Gilmar Mendes havia pedido vistas em dezembro de 2018, quando o julgamento do habeas corpus já tinha dois votos contra o petista – do relator, Edson Fachin, e de Cármen Lúcia. Em 10 de junho, ele devolveu o processo, permitindo que o tema entrasse na pauta da Segunda Turma, o que ocorreu nesta terça-feira. Concluído o julgamento de outro HC, que buscava anular uma decisão monocrática do ministro Félix Fischer, do Superior Tribunal de Justiça (STJ) e no qual Lula foi derrotado por quatro votos a um, chegara a hora de terminar a votação do HC relativo à suspeição de Moro. Este HC ainda dependia dos votos de Mendes, Ricardo Lewandowski e Celso de Mello. Mas, nesse momento, Mendes insistiu em votar não o mérito do HC, mas a liminar que ele mesmo tinha tirado da cartola, antes mesmo que a defesa de Lula pensasse em algo parecido.
Não há garantismo penal nem base regimental que expliquem a postura de Gilmar Mendes
Em outras palavras, Mendes deu a impressão de que trabalhava mais como advogado de defesa de Lula que como julgador. Os colegas da Segunda Turma foram à sessão esperando votar o habeas corpus, mas acabaram tendo de julgar uma liminar proposta no calor do momento. Além disso, logo no início da sessão, tinha sido de Mendes a iniciativa de sugerir a libertação de Lula caso não fosse possível concluir os julgamentos do dia, estratégia logo assumida pela defesa do ex-presidente.
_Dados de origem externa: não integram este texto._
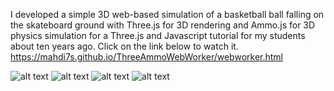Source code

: I developed a simple 3D web-based simulation of a basketball ball falling on the skateboard ground with Three.js for 3D rendering and Ammo.js for 3D physics simulation for a Three.js and Javascript tutorial for my students about ten years ago.
Click on the link below to watch it.
https://mahdi7s.github.io/ThreeAmmoWebWorker/webworker.html

![alt text](https://github.com/Mahdi7s/ThreeAmmoWebWorker/raw/master/screens/1.png)
![alt text](https://github.com/Mahdi7s/ThreeAmmoWebWorker/raw/master/screens/2.png)
![alt text](https://github.com/Mahdi7s/ThreeAmmoWebWorker/raw/master/screens/3.png)
![alt text](https://github.com/Mahdi7s/ThreeAmmoWebWorker/raw/master/screens/4.png)
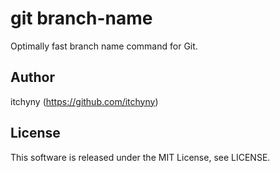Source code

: # git branch-name
Optimally fast branch name command for Git.

## Author
itchyny (https://github.com/itchyny)

## License
This software is released under the MIT License, see LICENSE.
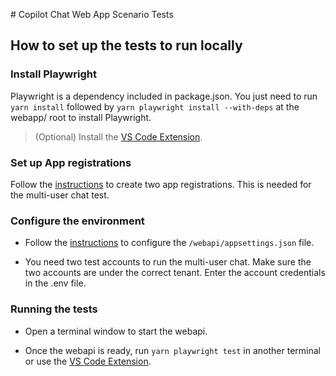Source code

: ﻿﻿# Copilot Chat Web App Scenario Tests

## How to set up the tests to run locally

### Install Playwright

Playwright is a dependency included in package.json. You just need to run `yarn install` followed by `yarn playwright install --with-deps` at the webapp/ root to install Playwright.

> (Optional) Install the [VS Code Extension](https://marketplace.visualstudio.com/items?itemName=ms-playwright.playwright).

### Set up App registrations

Follow the [instructions](https://github.com/microsoft/chat-copilot#optional-enable-backend-authentication-via-azure-ad) to create two app registrations. This is needed for the multi-user chat test.

### Configure the environment

- Follow the [instructions](https://github.com/microsoft/chat-copilot#optional-enable-backend-authentication-via-azure-ad) to configure the `/webapi/appsettings.json` file.

- You need two test accounts to run the multi-user chat. Make sure the two accounts are under the correct tenant. Enter the account credentials in the .env file.

### Running the tests

- Open a terminal window to start the webapi.

- Once the webapi is ready, run `yarn playwright test` in another terminal or use the [VS Code Extension](https://marketplace.visualstudio.com/items?itemName=ms-playwright.playwright).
O que Mendes, crítico ferrenho de Moro e da Operação Lava Jato, sugeriu era bastante conveniente para a defesa. Afinal, na melhor das hipóteses, a liminar seria deferida e Lula estaria pronto para sair da cadeia; se a liminar não prosperasse, como de fato não prosperou, o HC continuaria vivo para ser julgado mais adiante, talvez sob o impacto de novas supostas conversas atribuídas a Sergio Moro e divulgadas pelo site The Intercept Brasil. Que algo assim fosse sugerido pela defesa seria de se esperar, mas não da parte de um dos julgadores. Chega a ser incompreensível; não há garantismo penal nem base regimental que expliquem essa postura.
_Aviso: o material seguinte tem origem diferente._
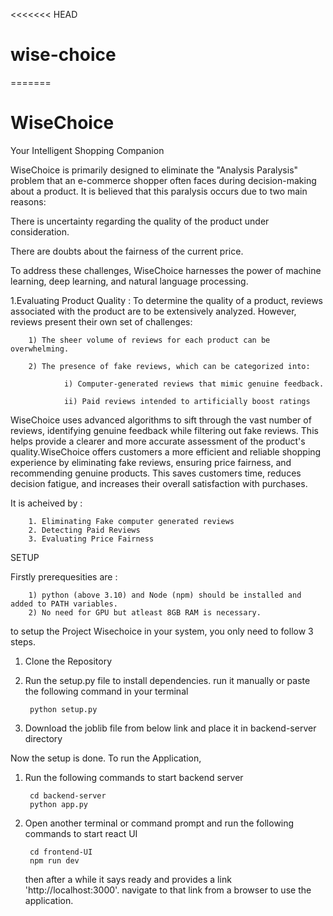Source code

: <<<<<<< HEAD
# wise-choice
=======
# WiseChoice
Your Intelligent Shopping Companion


WiseChoice is primarily designed to eliminate the "Analysis Paralysis" problem that an e-commerce shopper often faces during decision-making about a product. It is believed that this paralysis occurs due to two main reasons:

There is uncertainty regarding the quality of the product under consideration.

There are doubts about the fairness of the current price.

To address these challenges, WiseChoice harnesses the power of machine learning, deep learning, and natural language processing.

1.Evaluating Product Quality : To determine the quality of a product, reviews associated with the product are to be extensively analyzed. However, reviews present their own set of challenges:

        1) The sheer volume of reviews for each product can be overwhelming.

        2) The presence of fake reviews, which can be categorized into:

                i) Computer-generated reviews that mimic genuine feedback.

                ii) Paid reviews intended to artificially boost ratings

WiseChoice uses advanced algorithms to sift through the vast number of reviews, identifying genuine feedback while filtering out fake reviews. This helps provide a clearer and more accurate assessment of the product's quality.WiseChoice offers customers a more efficient and reliable shopping experience by eliminating fake reviews, ensuring price fairness, and recommending genuine products. This saves customers time, reduces decision fatigue, and increases their overall satisfaction with purchases.

It is acheived by :

        1. Eliminating Fake computer generated reviews
        2. Detecting Paid Reviews
        3. Evaluating Price Fairness




SETUP

Firstly prerequesities are : 

        1) python (above 3.10) and Node (npm) should be installed and added to PATH variables.
        2) No need for GPU but atleast 8GB RAM is necessary.

to setup the Project Wisechoice in your system, you only need to follow 3 steps.

1) Clone the Repository

2) Run the setup.py file to install dependencies. run it manually or paste the following command in your terminal

        python setup.py

3) Download the joblib file from below link and place it in backend-server directory

       


Now the setup is done. To run the Application,

1) Run the following commands to start backend server

        cd backend-server
        python app.py

2) Open another terminal or command prompt and run the following commands to start react UI

        cd frontend-UI
        npm run dev

    then after a while it says ready and provides a link 'http://localhost:3000'. navigate to that link from a browser to use the application.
Embora indecente em termos objetivos, a manobra não seria exatamente inédita. Lembrou em muito o salvo-conduto dado pelo STF ao próprio Lula em março de 2018, quando o plenário simplesmente desistiu de continuar julgando um habeas corpus, no célebre episódio em que Marco Aurélio Mello chegou a mostrar um cartão de embarque para comprovar que precisava se ausentar, e em vez disso concedeu uma liminar pedida verbalmente pela defesa de Lula. Na ocasião, escrevemos que “formalmente, o habeas corpus ainda não foi julgado, mas, na prática, o que o Supremo fez foi justamente aplicar seus efeitos (…) Entendamos bem a gravidade do que acabou de ocorrer: a jurisprudência foi atropelada, concedendo-se um salvo conduto para Lula, apenas porque os ministros não quiseram dar prosseguimento ao julgamento”. Desta vez, o procedimento foi semelhante, mas felizmente o resultado foi diferente. Apesar da insistência de Lewandowski para que os ministros voltassem a analisar o mérito do habeas corpus, a sessão foi encerrada pela presidente da turma, Cármen Lúcia.
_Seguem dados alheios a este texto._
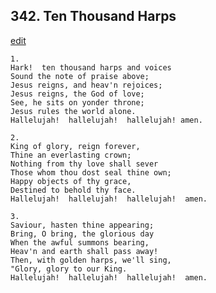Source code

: 
## 342.  Ten Thousand Harps
[edit](https://docs.google.com/document/d/1Re56VDQzX0gxXLJZOtikH9plibjQ7RYh/edit?mode=html)



    1.
    Hark!  ten thousand harps and voices
    Sound the note of praise above;
    Jesus reigns, and heav'n rejoices;
    Jesus reigns, the God of love;
    See, he sits on yonder throne;
    Jesus rules the world alone.
    Hallelujah!  hallelujah!  hallelujah! amen.

    2.
    King of glory, reign forever,
    Thine an everlasting crown;
    Nothing from thy love shall sever
    Those whom thou dost seal thine own;
    Happy objects of thy grace,
    Destined to behold thy face.
    Hallelujah!  hallelujah!  hallelujah!  amen.

    3.
    Saviour, hasten thine appearing;
    Bring, O bring, the glorious day
    When the awful summons bearing, 
    Heav'n and earth shall pass away!
    Then, with golden harps, we'll sing,
    "Glory, glory to our King.
    Hallelujah!  hallelujah!  hallelujah!  amen.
Apesar do desfecho da sessão desta terça-feira, não podemos ignorar que o Supremo esteve muito perto de manchar sua história como poucas vezes se viu na vida deste país. Uma decisão equivocada da corte motivada por determinadas visões jurídicas ou mesmo ideológicas é grave e perigosa, mas ainda passível de debate e argumentação. No entanto, se Lula tivesse conseguido a liberdade, estaríamos diante da validação do truque regimental, do abandono da missão de julgar, da promoção objetiva da injustiça ou do privilégio por meio de atalhos, independentemente de haver alguma intencionalidade neste sentido. E isso não há como defender.